▶ **DATA SUPPLIED**
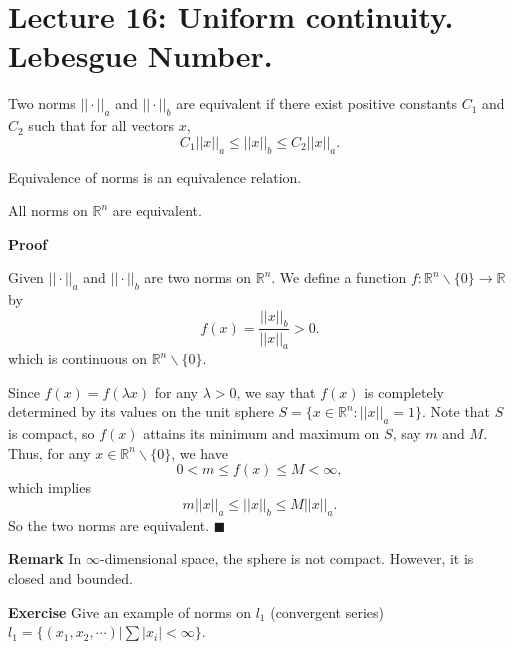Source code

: \documentclass[main.tex]{subfiles}
\begin{document}
\pagestyle{plain}
\setcounter{chapter}{15}

\chapter{Lecture 16: Uniform continuity. Lebesgue Number. }
\label{chap:chapter16}

\begin{definition}
    Two norms $||\cdot||_a$ and $||\cdot||_b$ are equivalent if there exist positive constants $C_1$ and $C_2$ such that for all vectors $x$,
    \[
    C_1 ||x||_a \leq ||x||_b \leq C_2 ||x||_a.
    \]
\end{definition}

\begin{property}
    Equivalence of norms is an equivalence relation.
\end{property}

\begin{theorem}
    All norms on $\mathbb{R}^n$ are equivalent.
\end{theorem}

\par \noindent \textbf{Proof} 
\par Given $||\cdot||_a$ and $||\cdot||_b$ are two norms on $\mathbb{R}^n$. We define a function $f: \mathbb{R}^n\backslash\{0\} \to \mathbb{R}$ by 
\begin{equation}
    f(x) = \frac{||x||_b}{||x||_a} > 0.
\end{equation}
which is continuous on $\mathbb{R}^n\backslash\{0\}$. 
\par Since $f(x) = f(\lambda x) $ for any $\lambda > 0$, we say that $f(x) $ is completely determined by its values on the unit sphere $S = \{x \in \mathbb{R}^n: ||x||_a = 1\}$. Note that $S$ is compact, so $f(x)$ attains its minimum and maximum on $S$, say $m$ and $M$. Thus, for any $x \in \mathbb{R}^n\backslash\{0\}$, we have
\begin{equation}
    0 < m \leq f(x) \le M < \infty,
\end{equation}
which implies
\begin{equation}
    m ||x||_a \leq ||x||_b \leq M ||x||_a.
\end{equation}
So the two norms are equivalent. \hfill $\blacksquare$
\par \noindent \textbf{Remark} In $\infty$-dimensional space, the sphere is not compact. However, it is closed and bounded. 
\par \noindent \textbf{Exercise} Give an example of norms on $l_1$ (convergent series) $l_1 = \{(x_1, x_2, \cdots)| \sum |x_i| < \infty \}$.
\end{document}
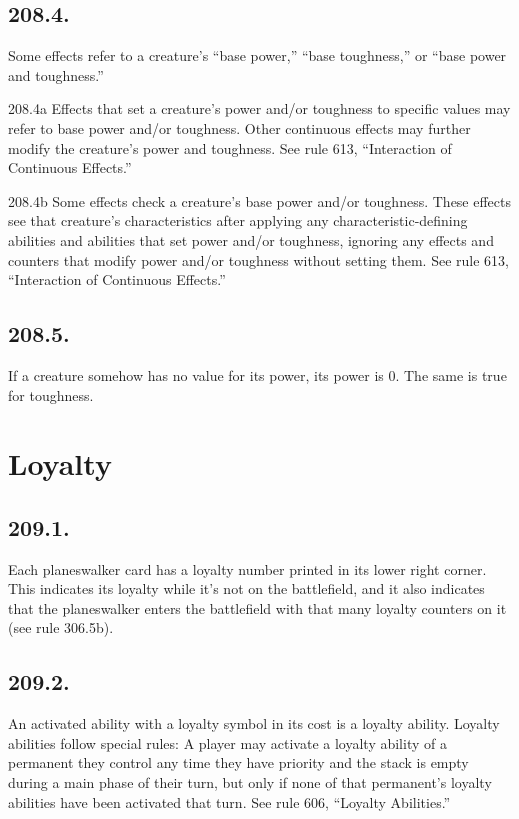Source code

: \subsection*{208.4.}
Some effects refer to a creature’s “base power,” “base toughness,” or “base power and toughness.”

208.4a Effects that set a creature’s power and/or toughness to specific values may refer to base power and/or toughness. Other continuous effects may further modify the creature’s power and toughness. See rule 613, “Interaction of Continuous Effects.”

208.4b Some effects check a creature’s base power and/or toughness. These effects see that creature’s characteristics after applying any characteristic-defining abilities and abilities that set power and/or toughness, ignoring any effects and counters that modify power and/or toughness without setting them. See rule 613, “Interaction of Continuous Effects.”

\subsection*{208.5.}
If a creature somehow has no value for its power, its power is 0. The same is true for toughness.

\section{Loyalty}
\subsection*{209.1.}
Each planeswalker card has a loyalty number printed in its lower right corner. This indicates its loyalty while it’s not on the battlefield, and it also indicates that the planeswalker enters the battlefield with that many loyalty counters on it (see rule 306.5b).

\subsection*{209.2.}
An activated ability with a loyalty symbol in its cost is a loyalty ability. Loyalty abilities follow special rules: A player may activate a loyalty ability of a permanent they control any time they have priority and the stack is empty during a main phase of their turn, but only if none of that permanent’s loyalty abilities have been activated that turn. See rule 606, “Loyalty Abilities.”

▶ **REQUIRED ACTION**
Identify the lines above with the word "have". Copy them.

▶ **ANSWER**
\par Since $f(x) = f(\lambda x) $ for any $\lambda > 0$, we say that $f(x) $ is completely determined by its values on the unit sphere $S = \{x \in \mathbb{R}^n: ||x||_a = 1\}$. Note that $S$ is compact, so $f(x)$ attains its minimum and maximum on $S$, say $m$ and $M$. Thus, for any $x \in \mathbb{R}^n\backslash\{0\}$, we have
An activated ability with a loyalty symbol in its cost is a loyalty ability. Loyalty abilities follow special rules: A player may activate a loyalty ability of a permanent they control any time they have priority and the stack is empty during a main phase of their turn, but only if none of that permanent’s loyalty abilities have been activated that turn. See rule 606, “Loyalty Abilities.”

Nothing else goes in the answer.